Task objective: Every line below that mentions the word "complex" should be copied out.

Start of Records for the task

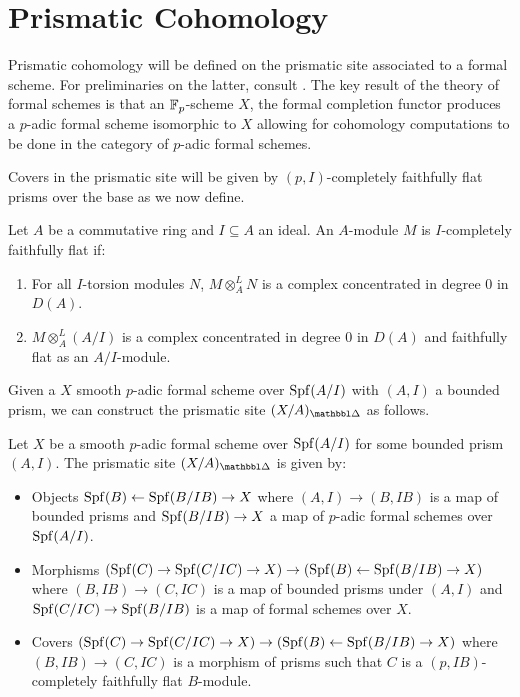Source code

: \section{Prismatic Cohomology}\label{sec: prismatic cohomology}
Prismatic cohomology will be defined on the prismatic site associated to a formal scheme. For preliminaries on the latter, consult \cite[\href{https://stacks.math.columbia.edu/tag/0AHY}{Tag 0AHY}]{stacks-project}. The key result of the theory of formal schemes is that an $\mathbb{F}_{p}$-scheme $X$, the formal completion functor produces a $p$-adic formal scheme isomorphic to $X$ allowing for cohomology computations to be done in the category of $p$-adic formal schemes.

Covers in the prismatic site will be given by $(p,I)$-completely faithfully flat prisms over the base as we now define. 
\begin{definition}\label{def: completely faithfully flat morphism}
    Let $A$ be a commutative ring and $I\subseteq A$ an ideal. An $A$-module $M$ is $I$-completely faithfully flat if:
    \begin{enumerate}[label=(\roman*)]
        \item For all $I$-torsion modules $N$, $M\otimes^{L}_{A}N$ is a complex concentrated in degree 0 in $D(A)$. 
        \item $M\otimes^{L}_{A}(A/I)$ is a complex concentrated in degree 0 in $D(A)$ and faithfully flat as an $A/I$-module. 
    \end{enumerate}
\end{definition}
Given a $X$ smooth $p$-adic formal scheme over $\mathrm{Spf}(A/I)$ with $(A,I)$ a bounded prism, we can construct the prismatic site $(X/A)_{\prism}$ as follows. 
\begin{definition}\label{def: prismatic site}
    Let $X$ be a smooth $p$-adic formal scheme over $\mathrm{Spf}(A/I)$ for some bounded prism $(A,I)$. The prismatic site $(X/A)_{\prism}$ is given by:
    \begin{itemize}
        \item Objects $\mathrm{Spf}(B)\leftarrow \mathrm{Spf}(B/IB)\to X$ where $(A,I)\to(B, IB)$ is a map of bounded prisms and $\mathrm{Spf}(B/IB)\to X$ a map of $p$-adic formal schemes over $\mathrm{Spf}(A/I)$. 
        \item Morphisms $(\mathrm{Spf}(C)\rightarrow\mathrm{Spf}(C/IC)\to X)\to(\mathrm{Spf}(B)\leftarrow\mathrm{Spf}(B/IB)\to X)$ where $(B,IB)\to (C,IC)$ is a map of bounded prisms under $(A, I)$ and  $\mathrm{Spf}(C/IC)\to\mathrm{Spf}(B/IB)$ is a map of formal schemes over $X$. 
        \item Covers $(\mathrm{Spf}(C)\rightarrow\mathrm{Spf}(C/IC)\to X)\to(\mathrm{Spf}(B)\leftarrow\mathrm{Spf}(B/IB)\to X)$ where $(B,IB)\to (C,IC)$ is a morphism of prisms such that $C$ is a $(p,IB)$-completely faithfully flat $B$-module. 
    \end{itemize}
\end{definition}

End of Records for the task

Answer to this exercise:
        \item For all $I$-torsion modules $N$, $M\otimes^{L}_{A}N$ is a complex concentrated in degree 0 in $D(A)$. 
        \item $M\otimes^{L}_{A}(A/I)$ is a complex concentrated in degree 0 in $D(A)$ and faithfully flat as an $A/I$-module. 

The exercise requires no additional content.